● **EXERCISE AIM**
Produce a word-for-word copy of the data below.

[Dataset entries]
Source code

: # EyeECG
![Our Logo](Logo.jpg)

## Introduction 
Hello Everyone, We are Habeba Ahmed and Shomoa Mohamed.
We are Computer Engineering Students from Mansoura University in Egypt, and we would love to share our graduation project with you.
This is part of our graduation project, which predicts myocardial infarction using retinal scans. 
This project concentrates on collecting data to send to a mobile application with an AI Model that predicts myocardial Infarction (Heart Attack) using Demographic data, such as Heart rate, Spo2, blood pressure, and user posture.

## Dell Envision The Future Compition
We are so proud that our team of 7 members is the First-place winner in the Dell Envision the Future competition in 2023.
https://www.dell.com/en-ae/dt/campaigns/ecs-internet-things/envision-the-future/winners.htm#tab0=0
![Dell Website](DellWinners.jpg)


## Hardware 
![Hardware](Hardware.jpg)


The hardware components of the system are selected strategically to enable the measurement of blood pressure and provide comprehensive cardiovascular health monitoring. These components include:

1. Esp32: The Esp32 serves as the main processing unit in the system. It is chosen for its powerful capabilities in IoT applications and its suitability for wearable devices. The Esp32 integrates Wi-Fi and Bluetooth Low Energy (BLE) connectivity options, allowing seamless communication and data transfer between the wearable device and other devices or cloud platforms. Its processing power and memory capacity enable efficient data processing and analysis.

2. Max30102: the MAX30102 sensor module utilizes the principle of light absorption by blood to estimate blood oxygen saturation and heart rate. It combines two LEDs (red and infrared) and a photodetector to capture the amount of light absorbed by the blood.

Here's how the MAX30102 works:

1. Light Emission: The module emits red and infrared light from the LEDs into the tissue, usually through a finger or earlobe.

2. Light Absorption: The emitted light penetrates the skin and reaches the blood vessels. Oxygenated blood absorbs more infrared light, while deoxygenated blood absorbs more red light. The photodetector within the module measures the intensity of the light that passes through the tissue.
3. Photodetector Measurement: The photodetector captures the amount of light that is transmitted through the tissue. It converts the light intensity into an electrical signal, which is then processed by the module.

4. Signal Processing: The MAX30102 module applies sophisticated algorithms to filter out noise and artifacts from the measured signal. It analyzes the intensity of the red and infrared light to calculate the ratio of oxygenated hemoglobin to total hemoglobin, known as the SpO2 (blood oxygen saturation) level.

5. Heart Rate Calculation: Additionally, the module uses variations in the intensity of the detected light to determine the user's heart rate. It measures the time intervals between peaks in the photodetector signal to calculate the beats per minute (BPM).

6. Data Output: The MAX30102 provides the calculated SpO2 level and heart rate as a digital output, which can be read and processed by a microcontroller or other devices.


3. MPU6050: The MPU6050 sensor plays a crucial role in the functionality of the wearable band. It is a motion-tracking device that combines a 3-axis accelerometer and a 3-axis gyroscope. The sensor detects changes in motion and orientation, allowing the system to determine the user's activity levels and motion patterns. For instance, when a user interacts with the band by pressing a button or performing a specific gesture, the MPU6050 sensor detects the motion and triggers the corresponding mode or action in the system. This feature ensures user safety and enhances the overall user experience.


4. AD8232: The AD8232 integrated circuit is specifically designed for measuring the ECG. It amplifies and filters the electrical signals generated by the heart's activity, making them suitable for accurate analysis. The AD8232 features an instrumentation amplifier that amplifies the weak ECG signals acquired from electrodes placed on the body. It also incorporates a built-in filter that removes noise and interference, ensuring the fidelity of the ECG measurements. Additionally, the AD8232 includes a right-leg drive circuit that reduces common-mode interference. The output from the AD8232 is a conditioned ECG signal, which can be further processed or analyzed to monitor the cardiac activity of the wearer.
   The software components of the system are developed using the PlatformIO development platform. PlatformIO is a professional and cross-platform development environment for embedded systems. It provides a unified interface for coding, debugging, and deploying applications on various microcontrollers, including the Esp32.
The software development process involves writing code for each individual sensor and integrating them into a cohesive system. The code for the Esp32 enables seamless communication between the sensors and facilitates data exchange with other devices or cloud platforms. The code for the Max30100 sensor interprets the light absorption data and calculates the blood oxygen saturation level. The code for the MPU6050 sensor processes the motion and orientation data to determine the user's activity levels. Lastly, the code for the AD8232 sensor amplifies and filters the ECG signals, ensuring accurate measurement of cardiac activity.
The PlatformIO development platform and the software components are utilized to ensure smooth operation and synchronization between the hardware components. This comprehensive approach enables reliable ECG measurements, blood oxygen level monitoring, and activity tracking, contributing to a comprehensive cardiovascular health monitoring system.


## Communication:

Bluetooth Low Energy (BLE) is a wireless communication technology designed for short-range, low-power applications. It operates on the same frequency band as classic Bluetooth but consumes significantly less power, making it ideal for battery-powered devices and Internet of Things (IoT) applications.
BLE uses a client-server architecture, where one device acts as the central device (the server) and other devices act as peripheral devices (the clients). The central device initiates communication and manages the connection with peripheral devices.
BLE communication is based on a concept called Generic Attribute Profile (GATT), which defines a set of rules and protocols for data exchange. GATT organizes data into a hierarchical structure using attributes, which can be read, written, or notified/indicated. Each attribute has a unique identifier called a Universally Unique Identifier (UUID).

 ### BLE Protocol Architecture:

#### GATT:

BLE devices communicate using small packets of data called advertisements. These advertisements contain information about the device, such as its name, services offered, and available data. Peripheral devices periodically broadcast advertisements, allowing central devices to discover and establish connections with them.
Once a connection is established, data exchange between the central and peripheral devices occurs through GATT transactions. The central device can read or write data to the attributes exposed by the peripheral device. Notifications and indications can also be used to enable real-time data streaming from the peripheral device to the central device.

● **WRITTEN RESPONSE**
Source code

: # EyeECG
![Our Logo](Logo.jpg)

## Introduction 
Hello Everyone, We are Habeba Ahmed and Shomoa Mohamed.
We are Computer Engineering Students from Mansoura University in Egypt, and we would love to share our graduation project with you.
This is part of our graduation project, which predicts myocardial infarction using retinal scans. 
This project concentrates on collecting data to send to a mobile application with an AI Model that predicts myocardial Infarction (Heart Attack) using Demographic data, such as Heart rate, Spo2, blood pressure, and user posture.

## Dell Envision The Future Compition
We are so proud that our team of 7 members is the First-place winner in the Dell Envision the Future competition in 2023.
https://www.dell.com/en-ae/dt/campaigns/ecs-internet-things/envision-the-future/winners.htm#tab0=0
![Dell Website](DellWinners.jpg)


## Hardware 
![Hardware](Hardware.jpg)


The hardware components of the system are selected strategically to enable the measurement of blood pressure and provide comprehensive cardiovascular health monitoring. These components include:

1. Esp32: The Esp32 serves as the main processing unit in the system. It is chosen for its powerful capabilities in IoT applications and its suitability for wearable devices. The Esp32 integrates Wi-Fi and Bluetooth Low Energy (BLE) connectivity options, allowing seamless communication and data transfer between the wearable device and other devices or cloud platforms. Its processing power and memory capacity enable efficient data processing and analysis.

2. Max30102: the MAX30102 sensor module utilizes the principle of light absorption by blood to estimate blood oxygen saturation and heart rate. It combines two LEDs (red and infrared) and a photodetector to capture the amount of light absorbed by the blood.

Here's how the MAX30102 works:

1. Light Emission: The module emits red and infrared light from the LEDs into the tissue, usually through a finger or earlobe.

2. Light Absorption: The emitted light penetrates the skin and reaches the blood vessels. Oxygenated blood absorbs more infrared light, while deoxygenated blood absorbs more red light. The photodetector within the module measures the intensity of the light that passes through the tissue.
3. Photodetector Measurement: The photodetector captures the amount of light that is transmitted through the tissue. It converts the light intensity into an electrical signal, which is then processed by the module.

4. Signal Processing: The MAX30102 module applies sophisticated algorithms to filter out noise and artifacts from the measured signal. It analyzes the intensity of the red and infrared light to calculate the ratio of oxygenated hemoglobin to total hemoglobin, known as the SpO2 (blood oxygen saturation) level.

5. Heart Rate Calculation: Additionally, the module uses variations in the intensity of the detected light to determine the user's heart rate. It measures the time intervals between peaks in the photodetector signal to calculate the beats per minute (BPM).

6. Data Output: The MAX30102 provides the calculated SpO2 level and heart rate as a digital output, which can be read and processed by a microcontroller or other devices.


3. MPU6050: The MPU6050 sensor plays a crucial role in the functionality of the wearable band. It is a motion-tracking device that combines a 3-axis accelerometer and a 3-axis gyroscope. The sensor detects changes in motion and orientation, allowing the system to determine the user's activity levels and motion patterns. For instance, when a user interacts with the band by pressing a button or performing a specific gesture, the MPU6050 sensor detects the motion and triggers the corresponding mode or action in the system. This feature ensures user safety and enhances the overall user experience.


4. AD8232: The AD8232 integrated circuit is specifically designed for measuring the ECG. It amplifies and filters the electrical signals generated by the heart's activity, making them suitable for accurate analysis. The AD8232 features an instrumentation amplifier that amplifies the weak ECG signals acquired from electrodes placed on the body. It also incorporates a built-in filter that removes noise and interference, ensuring the fidelity of the ECG measurements. Additionally, the AD8232 includes a right-leg drive circuit that reduces common-mode interference. The output from the AD8232 is a conditioned ECG signal, which can be further processed or analyzed to monitor the cardiac activity of the wearer.
   The software components of the system are developed using the PlatformIO development platform. PlatformIO is a professional and cross-platform development environment for embedded systems. It provides a unified interface for coding, debugging, and deploying applications on various microcontrollers, including the Esp32.
The software development process involves writing code for each individual sensor and integrating them into a cohesive system. The code for the Esp32 enables seamless communication between the sensors and facilitates data exchange with other devices or cloud platforms. The code for the Max30100 sensor interprets the light absorption data and calculates the blood oxygen saturation level. The code for the MPU6050 sensor processes the motion and orientation data to determine the user's activity levels. Lastly, the code for the AD8232 sensor amplifies and filters the ECG signals, ensuring accurate measurement of cardiac activity.
The PlatformIO development platform and the software components are utilized to ensure smooth operation and synchronization between the hardware components. This comprehensive approach enables reliable ECG measurements, blood oxygen level monitoring, and activity tracking, contributing to a comprehensive cardiovascular health monitoring system.


## Communication:

Bluetooth Low Energy (BLE) is a wireless communication technology designed for short-range, low-power applications. It operates on the same frequency band as classic Bluetooth but consumes significantly less power, making it ideal for battery-powered devices and Internet of Things (IoT) applications.
BLE uses a client-server architecture, where one device acts as the central device (the server) and other devices act as peripheral devices (the clients). The central device initiates communication and manages the connection with peripheral devices.
BLE communication is based on a concept called Generic Attribute Profile (GATT), which defines a set of rules and protocols for data exchange. GATT organizes data into a hierarchical structure using attributes, which can be read, written, or notified/indicated. Each attribute has a unique identifier called a Universally Unique Identifier (UUID).

 ### BLE Protocol Architecture:

#### GATT:

BLE devices communicate using small packets of data called advertisements. These advertisements contain information about the device, such as its name, services offered, and available data. Peripheral devices periodically broadcast advertisements, allowing central devices to discover and establish connections with them.
Once a connection is established, data exchange between the central and peripheral devices occurs through GATT transactions. The central device can read or write data to the attributes exposed by the peripheral device. Notifications and indications can also be used to enable real-time data streaming from the peripheral device to the central device.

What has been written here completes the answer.